Om 06.00 uur ga ik onder het mes. Exit zaadbal. Nee, ik wil geen prothese. Geen idee waarom niet, voelt raar, denk ik. Kon er ook niet héél lang over nadenken.
‘We zijn een opleidingsziekenhuis. Vind je het vervelend als anderen meekijken?’ Ik kijk om hoog en zie negen geïnteresseerde koppen. Ineens wordt het me allemaal veel te veel. Vlak voordat de narcose me wegvoert voel ik vanbinnen iets knappen en huil ik. Aan het eind van de ochtend mag ik naar huis met een kruis vol pleisters. Een paar weken zit ik verdwaasd in joggingbroek op de bank, geen idee waar ik aan toe ben, want de uitslagen van de pathologie moeten nog komen.
De wachtkamer. Straks weet ik het. Alles om me heen begint te suizen en te draaien. Het lijkt alsof mijn stoel onder me vandaan worden getrokken. Ik tuimel en buitel in een vrije val, onder mij is niets, geen grond, geen bodem, ik word een donker gat ingezogen. Hoe dit voelt is met niets wat ik ooit meemaakte te vergelijken. Raak ik bewusteloos? Ik knijp in de leuningen om in het hier en nu te blijven.

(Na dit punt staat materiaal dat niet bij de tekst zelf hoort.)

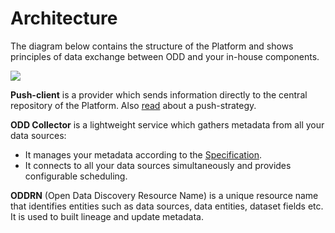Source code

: # Architecture

The diagram below contains the structure of the Platform and shows principles of data exchange between ODD and your in-house components.

![](.gitbook/img/architecture\_collector.png)

**Push-client** is a provider which sends information directly to the central repository of the Platform. Also [read](https://github.com/opendatadiscovery/opendatadiscovery-specification/blob/main/specification/specification.md#push-model) about a push-strategy.

**ODD Collector** is a lightweight service which gathers metadata from all your data sources:

* It manages your metadata according to the [Specification](https://github.com/opendatadiscovery/opendatadiscovery-specification/blob/main/specification/specification.md).
* It connects to all your data sources simultaneously and provides configurable scheduling.

**ODDRN** (Open Data Discovery Resource Name) is a unique resource name that identifies entities such as data sources, data entities, dataset fields etc. It is used to built lineage and update metadata.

Het volgende moment zit ik tegenover de arts. ‘Het was de ingekapselde variant. Wel kwaadaardig, maar geen uitzaaiingen. Gelukkig! Ik zie je over drie maanden voor de eerste controle.’ Voordat ik het weet sta ik weer buiten. Het was dus wel kanker maar ik ga niet dood. Ik krijg niet eens chemo. Was dit wel echt gebeurd, of ben ik een neppatiënt?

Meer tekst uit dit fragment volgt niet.